Kenyan women boost health and wealth by growing crops in sacks

By Caroline Wambui
Central Kenya's Nturukuma region is not kind to farmers - its erratic rainfall, desert vegetation and drying riverbeds push most people into making a living through trade rather than agriculture.
Jane Kairuthi Kathurima toiled for years as an animal herder in the semi-arid conditions of Laikipia County, but struggled to feed her family – until she discovered sack farming, which has transformed her life and those of her children.
“Being in an environment where food was scarce and lacking in nutrition, I had to find an alternative way to survive,” said Kathurima, who is HIV-positive. "If I sat doing nothing I would die, so I had no choice but to embrace farming in whatever manner I could.”
 Kathurima cuts kale from her sack farm. TRF/Caroline Wambui
Sack farming involves filling a series of bags with soil, manure, and pebbles for drainage, and growing plants on the top and in holes in the sides. The sacks allow people to grow food in places with limited access to arable land and water.
Two years after setting up her sack farm, Kathurima now grows enough vegetables - including spinach, lettuce, beet, and arugula - to feed her family and sell the surplus to the community.
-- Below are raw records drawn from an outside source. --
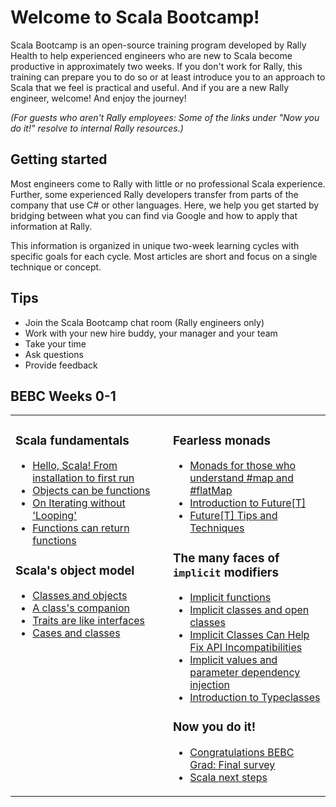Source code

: # Welcome to Scala Bootcamp!

Scala Bootcamp is an open-source training program developed by Rally Health to help experienced engineers who are new to Scala become productive in approximately two weeks.  If you don't work for Rally, this training can prepare you to do so or at least introduce you to an approach to Scala that we feel is practical and useful.  And if you are a new Rally engineer, welcome!  And enjoy the journey!

*(_For guests who aren't Rally employees_: Some of the links under "Now you do it!" resolve to internal Rally resources.)*

## Getting started

Most engineers come to Rally with little or no professional Scala experience.  Further, some experienced Rally developers transfer from parts of the company that use C# or other languages. Here, we help you get started by bridging between what you can find via Google and how to apply that information at Rally.

This information is organized in unique two-week learning cycles with specific goals for each cycle.  Most articles are short and focus on a single technique or concept.

## Tips

* Join the Scala Bootcamp chat room (Rally engineers only)
* Work with your new hire buddy, your manager and your team
* Take your time
* Ask questions
* Provide feedback

## BEBC Weeks 0-1

<table width="100%" border=0 align="center"><tr><td width=50% valign="top">

### Scala fundamentals

* [Hello, Scala!  From installation to first run](/bootcamp/tutorials/hello-scala.md)
* [Objects can be functions](/bootcamp/snippets/objects-can-be-functions.md)
* [On Iterating without 'Looping'](/bootcamp/snippets/functions-and-loops.md)
* [Functions can return functions](/bootcamp/snippets/functions-returning-functions.md)

### Scala's object model

* [Classes and objects](/bootcamp/snippets/classes-and-objects-pt1.md)
* [A class's companion](/bootcamp/snippets/classes-and-objects-pt2.md)
* [Traits are like interfaces](/bootcamp/snippets/classes-and-objects-pt3.md)
* [Cases and classes](/bootcamp/snippets/classes-and-objects-pt4.md)

</td><td width=50% valign="top">

### Fearless monads

* [Monads for those who understand #map and #flatMap](/bootcamp/snippets/monad01_from-collections.md)
* [Introduction to Future[T]](/bootcamp/snippets/monad10_future-introduction.md)
* [Future[T] Tips and Techniques](/bootcamp/snippets/monad11_future-tips.md)

### The many faces of `implicit` modifiers

* [Implicit functions](/bootcamp/snippets/implicits-pt1-implicit-functions.md)
* [Implicit classes and open classes](/bootcamp/snippets/implicits-pt2-implicit-classes.md)
* [Implicit Classes Can Help Fix API Incompatibilities](/bootcamp/snippets/implicits-pt3-implicit-classes2.md)
* [Implicit values and parameter dependency injection](/bootcamp/snippets/implicits-pt4-implicit-values.md)
* [Introduction to Typeclasses](/bootcamp/snippets/implicits-pt5-typeclasses.md)

### Now you do it!

* [Congratulations BEBC Grad: Final survey](/bootcamp/rally/final-survey.md)
* [Scala next steps](/bootcamp/rally/scala-resources-next-steps.md)

</td></tr></table>
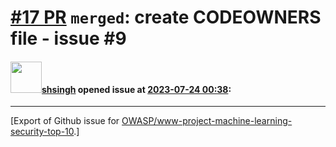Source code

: # [\#17 PR](https://github.com/OWASP/www-project-machine-learning-security-top-10/pull/17) `merged`: create CODEOWNERS file - issue #9

#### <img src="https://avatars.githubusercontent.com/u/412800?v=4" width="50">[shsingh](https://github.com/shsingh) opened issue at [2023-07-24 00:38](https://github.com/OWASP/www-project-machine-learning-security-top-10/pull/17):






-------------------------------------------------------------------------------



[Export of Github issue for [OWASP/www-project-machine-learning-security-top-10](https://github.com/OWASP/www-project-machine-learning-security-top-10).]
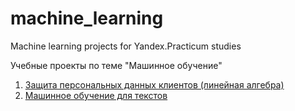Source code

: # machine_learning

Machine learning projects for Yandex.Practicum studies

Учебные проекты по теме "Машинное обучение"
1. [Защита персональных данных клиентов (линейная алгебра)](https://github.com/mckuratova/machine_learning/blob/main/10.ipynb)
2. [Машинное обучение для текстов](https://github.com/mckuratova/machine_learning/blob/main/13.ipynb)
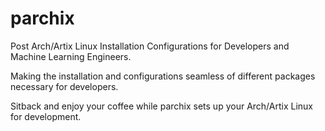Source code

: # parchix
Post Arch/Artix Linux Installation Configurations for Developers and Machine Learning Engineers. 

Making the installation and configurations seamless of different packages necessary for developers. 

Sitback and enjoy your coffee while parchix sets up your Arch/Artix Linux for development.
By bucking tradition and learning a new way to cultivate crops in Nturukuma's harsh conditions, she has become a successful, well-respected farmer. Now she is supporting other food-insecure farmers by encouraging them to think differently.
The group behind sack farming in Kenya is GROOTS (Grassroots Organisations Operating Together in Sisterhood), a global network of women-led groups which help women solve problems in their communities by changing the way they do things.
Rahab Ngima Githaiga, vice chairman of one of the GROOTS member organisations, says sack farming has empowered women and changed lives by improving family nutrition and enabling children to go to school.
After Kathurima joined Likii Home Base Care, a group that supports people with life-threatening illnesses, she received training in becoming financially secure and eating well. She was also introduced to a variety of farming methods.